I still don’t have the car. It’s a 60-mile straight shot down Interstate 5 from Portland to Bill’s shop in Jefferson, Oregon.

Keep in mind that this was ground-up restoration, with the car reduced to a bare shell — and every component replaced or renewed.

My plan is to drive to Jefferson and give the car a test drive, probably for an hour or so.  A bright spot is that the mechanicals have not been touched. The Conrad-Stevenson engine was strong when I brought the car to Bill. So there’s no mechanical break-in process involved.

After the test drive, if the Alfa has no further needs (which is hard to imagine after such a comprehensive restoration), I will ask Bill to trailer it to SCM World Headquarters in Portland. This is rainy time in Oregon, and I can’t imagine anything more stupid that picking up a freshly restored car and driving it for an hour — on the freeway — in the rain.
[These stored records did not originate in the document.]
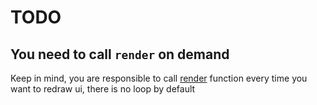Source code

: # TODO


## You need to call `render` on demand

Keep in mind, you are responsible to call [render](https://zellij.dev/documentation/plugin-lifecycle) function every time you want to redraw ui, there is no loop by default

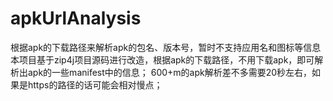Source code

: # apkUrlAnalysis
根据apk的下载路径来解析apk的包名、版本号，暂时不支持应用名和图标等信息
本项目基于zip4j项目源码进行改造，根据apk的下载路径，不用下载apk，即可解析出apk的一些manifest中的信息；
600+m的apk解析差不多需要20秒左右，如果是https的路径的话可能会相对慢点；
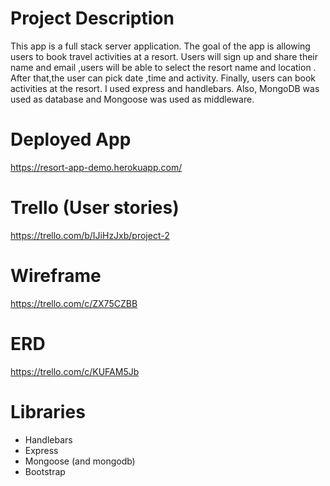 # Project Description

This app is a full stack server application. The goal of the app is allowing users to book travel activities at a resort. Users will sign up and share their name and email ,users will be able to select the resort name and location . After that,the user can pick date ,time and activity. Finally, users can book activities at the resort. I used express and handlebars. Also, MongoDB was used as database and Mongoose was used as middleware. 

# Deployed App

https://resort-app-demo.herokuapp.com/

# Trello (User stories)

https://trello.com/b/IJiHzJxb/project-2

# Wireframe

https://trello.com/c/ZX75CZBB

# ERD 

https://trello.com/c/KUFAM5Jb

# Libraries

* Handlebars
* Express
* Mongoose (and mongodb)
* Bootstrap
Once the Spider Veloce is back in Portland, I can take it out and start to enjoy it — weather permitting.

I had no idea going in that the car required so much work. The mechanicals and interior were fine, so it was all paint and metal work.

So you might ask, how did this end up costing so much money? Bill has a simple answer: “You used the car up in the 30 years that you’ve owned it.”

Once the paint was removed, previous ham-fisted body repairs made their appearance. Rust showed up in nearly every part of the car. Not serious, terminal rust (except in the inner rockers), but corrosion that had to be dealt with sooner or later.

I’ve been asked many times if the value of the restored Veloce justifies the amount spent. Well, yes and no. I peg the car at $125k to $165k — if it looks as good as I think it will.

However, the market value of this car is irrelevant. My will directs that the car will go to my daughter Alex. She’s grown up with it, and she loves it more than any of my cars. So what I have really done is ensure that when she gets the car, it will be in tip-top shape. Inheriting a car that needs $100,000 of paint and metalwork isn’t much of an inheritance at all.

Weather permitting, I’ll see and drive the car this week. I wonder if I’ll feel it is the same car — has it become an overrestored  “Stepford Wife,” version of the original artifact? Will it have the same feel as the car I’ve driven for 30 years or be something completely different? Perhaps it will be better, but it will definitely be different.

The only way I’ll find out the answer to these questions is to get behind the wheel. And that’s about to happen.

 

3 Comments

  1. My gosh, that picture says it all! How much would I love to jump in there and just start driving. I don’t know about that accessory in the passenger seat, though. Can you get a passenger seat with a more vintage accessory? One that doesn’t leak so much?

  2. Absolutely stunning. This must be better in person up close than pictures. Like you said, the deeper you look the better it gets. Congratulations

  3. Keith, ya really outdun yerself frankly this time, it’s a beautiful top to bottom gut out resto. The besto resto ‘f y’ ask me. Cheers and good neighborly handshakes, hope for the best enjoyment to ya, frankly.